Tuesday, January 20, 2009

WHAT Credit Crunch?

Craig had to ref a football match ('soccer' is tantamount to a swear word here: don't use it!) on Saturday somewhere in the nether regions of Milton Keynes with his under 9s roughing it out in the sub-zero afternoon against another larny private school --- while it was suggested I head off to IKEA to see what they had on my "Get That Nursery Finished!!" list.

Parking was a trial for me as I waited and waited for a parking space, my baby girl bouncing vindictively on my poor bladder and my blood sugar screaming out for an orange juice - ANYTHING!!! Rushing inside, I felt a bit Liliputian and lost -- so many people scrambling and hovering around, escalators chock-full, no trolleys, screaming kids, ice-cream eaters. Stepping behind another pregnant female, her eyes as glazed over as mine with nesting hormones, the escalator deposited me in a chaotic vestible where I had too many choices where to go. My stomach decided for me: an expensive but deliciously and incredibly dimuntive bottle of orange juice and an as dear fruit muffin later and I was as ready as I was going to be for a whizz round IKEA with 25GBP to spend on things for Layla Rose's little bedroom.

Through a process of elimination (more putting things back than putting things IN my temptingly spacious trolley) I was able to cross off enough things on my list to make me feel as though I'd achieved a minor miracle! But while I was contemplating the rattan storage boxes, muslin squares for burping and 5 bibs for 1 pound, I couldn't help but feel as if I was drowning in a selfish whirlpool of buy, buy, buy. Fellow customers pushed ahead without so much as a thought for the person trying to get past them in the narrow aisle - the body language like brainwashed automatons: 'buy this and you will feel better'. I had a little aeroplane flying a glaring red banner round and round my head, saying: 'WHAT Credit Crunch?!' It seems as if the gloom and anxiety created by this recession has had the very opposite effect on people's spending habits.

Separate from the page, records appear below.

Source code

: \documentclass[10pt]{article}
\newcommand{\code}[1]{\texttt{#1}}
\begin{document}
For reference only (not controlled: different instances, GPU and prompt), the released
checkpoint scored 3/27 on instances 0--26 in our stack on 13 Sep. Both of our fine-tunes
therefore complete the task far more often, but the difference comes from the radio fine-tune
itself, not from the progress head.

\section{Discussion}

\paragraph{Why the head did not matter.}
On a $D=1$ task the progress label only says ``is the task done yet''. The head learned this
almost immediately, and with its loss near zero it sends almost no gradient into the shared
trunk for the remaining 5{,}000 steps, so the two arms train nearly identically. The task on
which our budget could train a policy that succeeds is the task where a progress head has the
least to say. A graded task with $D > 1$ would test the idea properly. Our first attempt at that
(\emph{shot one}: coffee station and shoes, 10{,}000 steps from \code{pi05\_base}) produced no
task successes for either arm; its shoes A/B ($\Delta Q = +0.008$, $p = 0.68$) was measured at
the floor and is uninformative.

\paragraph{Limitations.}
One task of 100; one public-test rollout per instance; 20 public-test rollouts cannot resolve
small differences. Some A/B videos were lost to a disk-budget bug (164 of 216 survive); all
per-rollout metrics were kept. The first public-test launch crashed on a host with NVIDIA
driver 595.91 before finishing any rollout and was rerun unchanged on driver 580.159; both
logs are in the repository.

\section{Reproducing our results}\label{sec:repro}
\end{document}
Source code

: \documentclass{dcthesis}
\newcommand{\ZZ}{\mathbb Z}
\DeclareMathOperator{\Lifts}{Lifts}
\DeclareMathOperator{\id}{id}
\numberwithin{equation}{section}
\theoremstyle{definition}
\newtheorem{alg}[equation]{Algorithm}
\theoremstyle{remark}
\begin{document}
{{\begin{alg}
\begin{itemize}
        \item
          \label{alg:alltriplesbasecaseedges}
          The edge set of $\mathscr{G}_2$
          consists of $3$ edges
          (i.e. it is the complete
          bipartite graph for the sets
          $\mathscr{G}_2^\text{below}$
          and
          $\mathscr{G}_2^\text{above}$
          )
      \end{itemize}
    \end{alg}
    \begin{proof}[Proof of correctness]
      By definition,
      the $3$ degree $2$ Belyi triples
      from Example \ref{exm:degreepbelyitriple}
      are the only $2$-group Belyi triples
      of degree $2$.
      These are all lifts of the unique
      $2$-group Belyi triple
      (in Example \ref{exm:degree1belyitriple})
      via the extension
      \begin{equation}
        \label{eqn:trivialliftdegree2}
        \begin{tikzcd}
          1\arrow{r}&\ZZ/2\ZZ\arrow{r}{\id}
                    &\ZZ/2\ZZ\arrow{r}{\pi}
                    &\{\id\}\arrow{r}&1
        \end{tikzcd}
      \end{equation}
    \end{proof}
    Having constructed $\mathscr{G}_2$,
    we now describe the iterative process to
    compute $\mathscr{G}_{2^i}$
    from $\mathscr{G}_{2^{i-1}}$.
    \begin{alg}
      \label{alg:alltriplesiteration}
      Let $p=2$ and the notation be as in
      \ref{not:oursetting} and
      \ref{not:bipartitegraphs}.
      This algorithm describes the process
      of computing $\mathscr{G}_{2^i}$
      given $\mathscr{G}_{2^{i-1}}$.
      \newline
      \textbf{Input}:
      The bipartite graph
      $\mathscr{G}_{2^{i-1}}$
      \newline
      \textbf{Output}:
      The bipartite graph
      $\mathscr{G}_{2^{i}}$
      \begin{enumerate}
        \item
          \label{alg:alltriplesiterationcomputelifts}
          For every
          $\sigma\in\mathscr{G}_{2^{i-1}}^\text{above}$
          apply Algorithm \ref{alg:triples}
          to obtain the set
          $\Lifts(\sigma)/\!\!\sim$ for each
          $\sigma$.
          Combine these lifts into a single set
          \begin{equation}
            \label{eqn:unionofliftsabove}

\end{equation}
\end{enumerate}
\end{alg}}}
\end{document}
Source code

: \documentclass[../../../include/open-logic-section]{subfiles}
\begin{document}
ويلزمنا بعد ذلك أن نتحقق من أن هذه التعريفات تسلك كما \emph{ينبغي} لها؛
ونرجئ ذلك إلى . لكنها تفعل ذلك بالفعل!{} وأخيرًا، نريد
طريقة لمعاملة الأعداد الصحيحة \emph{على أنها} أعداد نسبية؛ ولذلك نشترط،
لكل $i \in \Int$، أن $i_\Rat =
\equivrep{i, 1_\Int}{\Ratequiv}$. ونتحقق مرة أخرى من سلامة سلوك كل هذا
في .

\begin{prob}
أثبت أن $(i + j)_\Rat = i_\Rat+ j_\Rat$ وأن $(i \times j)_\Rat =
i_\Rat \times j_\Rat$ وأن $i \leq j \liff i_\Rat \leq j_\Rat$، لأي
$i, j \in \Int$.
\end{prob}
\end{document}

Perhaps people aren't buying houses and cars - but they sure as heck don't seem to be curbing their other sorts of spending -- that desperate craving to fill their emptinesses with 'stuff'. (My friend, Andrea, had a post on her blog awhile back on 'BE MORE, DON'T BUY MORE'. I scribbled it on a now curling yellow Post-It to remind me when I sit on the loo (sad but true AND effective!) that it buying stuff is not the answer at all to filling that need for beauty and truth and peace and contentment...

Layla Rose's nursery is testament to this new commandment: there is NOTHING there that is not absolutely necessary. I ask myself: they had babies two hundred years ago without this - so do you really need it, or are you falling for First Time Mommy consumerist ploys? I just wish I had a camera so I could take photos for you to see the transformation from desolate guest room to cosy nursery! But my favourite things in it are the handmade quilt, the beech cot we bought second had for an absolute song - and the antique cupboard I've spent weeks laboriously but lovingly stripping now just needs a lick of pretty paint!

5 comments:

Mel said...

Good on you! I fell into the first baby consumer trap...probably because of the long wait (fertility stuff) and the fact that we were not in a recession.

About 3 yrs ago though, I began my less is SO MUCH more mission. Now my husband hides his stuff else its either sold, given away or chucked away!

Must say, our malls are PACKED HERE. The restaurants had a record season....me thinks many are still in d eee n iii aaa llll.

Jo said...

Love that be more dont buy more! Sorry I cant commiserate with you on being squashed at IKEA - YOU WERE AT IKEA!!!!!!

The housewife said...

Sooo agree with you. I went completely overboard with my first one, relaxed with the second one and little Danielle only plays with cardboard boxes and empty shampoo bottles (joking).

Looks like a beautiful quilt.

Andrea said...

Her nursery it going to be beautiful I am sure...me I prefer Argos to Ikea....not the products necessarily, but the volume of people seems more managable somehow.

You are doing really well as a new first time mom to be holding out on all the "must have" the retailers would have us buy....you are so right, I can honestly say as a mom of three, if it wasn't necessary 200 years ago it probably isn't now....except for the doody cup (spelling????) that is a HAVE TO HAVE when you start weening, but at 3 quid a shot probably not too bad a spend....I don't even have a high chair for Nic at the moment, he eats sitting on the kitchen counter lol.

Lisa said...

Ladies - what FAB comments you leave!! They are the cherries on top: always! And I hope everyone reads your comments because they add such a gorgeous, interactive layer - and add so much more meaning to my original blathering ;)

PS. Caroline, I made the quilt: stitch by stitch, by hand -- and it's all in silks and velvets and Chinese embroidered satins.